I have a MySQL database table with a date-time column and a associated data column. I need maximum values of the data column for multiple pre-defined date-time ranges. Let's say I have a row for every 5 minutes and I need the maximum value of the data column for every consecutive 12-hour ranges. I need to do it in one query and I need it done with SQLAlchemy's ORM functions.

I've found this answer which does what I need. However, I struggled to implement it using SQLAlchemy's ORM approach. Specifically, the parentheses with the subquery using union_all is where my understanding of SQLAlchemy is lacking.

Solution

I think maybe you need to apply subquery() but maybe include the code you have tried. Here is a version that seems to work but I don't know a lot about datetime handling in mysql and datetime handling can get really complicated so better research that separately. This is using "core" and the "ORM" layers together in SQLAlchemy 2+ by utilizing select().

I try to rollback the transaction in this example so I can run the example over and over again.

from datetime import datetime
from sqlalchemy import (
    Integer,
    String,
    DateTime,
    ForeignKey,
    UniqueConstraint,
)
from sqlalchemy.schema import (
    Column,
)
from sqlalchemy.orm import backref, relationship, declarative_base, Session
from sqlalchemy import create_engine, MetaData, Column, ForeignKey, Integer, String
from sqlalchemy.sql import select, union_all, literal_column, func, and_, bindparam

engine = create_engine(f'mysql+pymysql://{DB_USER}:{DB_PASS}@{DB_IP}:{DB_PORT}', echo=True)

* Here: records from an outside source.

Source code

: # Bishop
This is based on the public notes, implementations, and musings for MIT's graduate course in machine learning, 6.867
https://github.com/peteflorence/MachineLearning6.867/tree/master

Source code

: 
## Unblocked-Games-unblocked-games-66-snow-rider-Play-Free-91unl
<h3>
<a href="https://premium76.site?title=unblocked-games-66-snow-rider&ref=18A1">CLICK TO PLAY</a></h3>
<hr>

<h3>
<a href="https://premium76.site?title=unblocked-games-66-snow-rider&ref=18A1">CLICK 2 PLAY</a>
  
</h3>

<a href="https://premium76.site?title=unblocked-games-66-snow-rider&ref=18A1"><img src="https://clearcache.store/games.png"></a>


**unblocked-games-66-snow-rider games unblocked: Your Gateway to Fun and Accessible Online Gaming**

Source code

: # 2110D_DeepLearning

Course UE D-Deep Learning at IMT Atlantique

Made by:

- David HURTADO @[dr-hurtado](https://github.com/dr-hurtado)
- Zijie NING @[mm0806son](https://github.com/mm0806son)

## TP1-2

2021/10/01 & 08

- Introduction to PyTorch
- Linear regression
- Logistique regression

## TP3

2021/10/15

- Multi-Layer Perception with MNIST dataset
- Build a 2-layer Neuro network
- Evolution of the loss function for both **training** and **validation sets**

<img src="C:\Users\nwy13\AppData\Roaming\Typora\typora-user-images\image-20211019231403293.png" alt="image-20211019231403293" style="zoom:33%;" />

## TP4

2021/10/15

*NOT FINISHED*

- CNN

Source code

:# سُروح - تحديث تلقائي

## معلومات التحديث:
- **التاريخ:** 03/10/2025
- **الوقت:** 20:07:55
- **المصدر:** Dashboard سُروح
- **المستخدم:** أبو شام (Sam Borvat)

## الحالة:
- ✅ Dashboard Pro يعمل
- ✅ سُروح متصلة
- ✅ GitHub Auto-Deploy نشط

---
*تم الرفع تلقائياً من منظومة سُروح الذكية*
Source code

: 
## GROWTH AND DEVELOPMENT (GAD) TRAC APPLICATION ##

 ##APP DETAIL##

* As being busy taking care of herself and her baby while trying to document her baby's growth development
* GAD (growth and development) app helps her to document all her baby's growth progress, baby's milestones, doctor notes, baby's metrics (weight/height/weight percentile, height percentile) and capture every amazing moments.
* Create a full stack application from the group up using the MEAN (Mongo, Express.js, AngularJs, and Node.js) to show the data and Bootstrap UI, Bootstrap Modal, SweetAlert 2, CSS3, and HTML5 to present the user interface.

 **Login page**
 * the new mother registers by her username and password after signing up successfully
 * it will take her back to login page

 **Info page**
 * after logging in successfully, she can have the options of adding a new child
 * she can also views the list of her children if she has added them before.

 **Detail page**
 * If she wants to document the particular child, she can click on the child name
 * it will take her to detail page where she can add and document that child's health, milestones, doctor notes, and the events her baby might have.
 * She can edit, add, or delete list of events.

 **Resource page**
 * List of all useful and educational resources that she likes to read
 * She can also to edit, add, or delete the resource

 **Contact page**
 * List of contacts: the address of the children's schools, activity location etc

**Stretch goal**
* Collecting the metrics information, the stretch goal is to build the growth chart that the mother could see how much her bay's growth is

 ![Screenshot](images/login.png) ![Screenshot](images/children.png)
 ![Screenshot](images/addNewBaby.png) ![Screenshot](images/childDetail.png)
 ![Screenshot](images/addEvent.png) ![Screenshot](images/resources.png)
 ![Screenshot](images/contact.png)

Base = declarative_base(metadata=MetaData(schema="testdb"))

from sqlalchemy import Column, String, SMALLINT, column
from sqlalchemy.dialects.mysql import SMALLINT, TINYINT, BIGINT, CHAR

class Sample(Base):
    __tablename__ = "samples"
    id = Column(BIGINT(20), primary_key=True, autoincrement=True, nullable=False)
    recorded_on = Column(DateTime, nullable=False)
    recorded_value = Column(BIGINT(20), nullable=False)


Base.metadata.create_all(engine)


# Ranges are from the bottom of the hour ie. minute=0, second=0 to the bottom
# of the next hour so we can do >= range1 and < range2.
# We have to do the final hour with range2 as the next day.
RECORDED_ON_RANGES = [
    (datetime(year=2023, month=10, day=11, hour=hour, minute=0, second=0), datetime(year=2023, month=10, day=11, hour=hour+1, minute=0, second=0)) for hour in range(23)
] + [
    (datetime(year=2023, month=10, day=11, hour=23, minute=0, second=0), datetime(year=2023, month=10, day=12, hour=0, minute=0, second=0))
]


def get_test_recorded_value(hour, minute):
    # Try to include a few high and low in specific hours and then a fallback.
    if hour == 12 and minute % 2 == 0:
        return 100
    elif hour in (6, 12):
        return 3
    elif hour == 13 and minute % 3 == 0:
        return 4
    else:
        return 1

def get_test_samples():
    # Make samples every minute for hours 0 to 19 leave hours 20 to 23 empty to test LEFT OUTER JOIN.
    return (Sample(
                recorded_on=datetime(year=2023, month=10, day=11, hour=hour, minute=minute, second=0),
                recorded_value=get_test_recorded_value(hour, minute)) for minute in range(60) for hour in range(20))


with Session(engine) as session, session.begin():

    session.add_all(get_test_samples())

    session.flush()

    # Apply subquery() to allow subsequent reference to columns in union.
    # Only label the first select columns like the example.
    range_union = select(
        bindparam(None, value=RECORDED_ON_RANGES[0][0], type_=DateTime).label("range1"),
        bindparam(None, value=RECORDED_ON_RANGES[0][1], type_=DateTime).label("range2")
    ).union_all(*[
        select(
            bindparam(None, value=range1, type_=DateTime),
            bindparam(None, value=range2, type_=DateTime)
        ) for range1, range2 in RECORDED_ON_RANGES[1:]
    ]).subquery()

    q = select(
        range_union.c.range1,
        range_union.c.range2,
        func.max(Sample.recorded_value),
    ).outerjoin(
        Sample,
        and_(Sample.recorded_on >= range_union.c.range1, Sample.recorded_on < range_union.c.range2)
    ).group_by(range_union.c.range1, range_union.c.range2)

    for (range1, range2, max_value) in session.execute(q):
        print (range1, range2, max_value)

    session.rollback()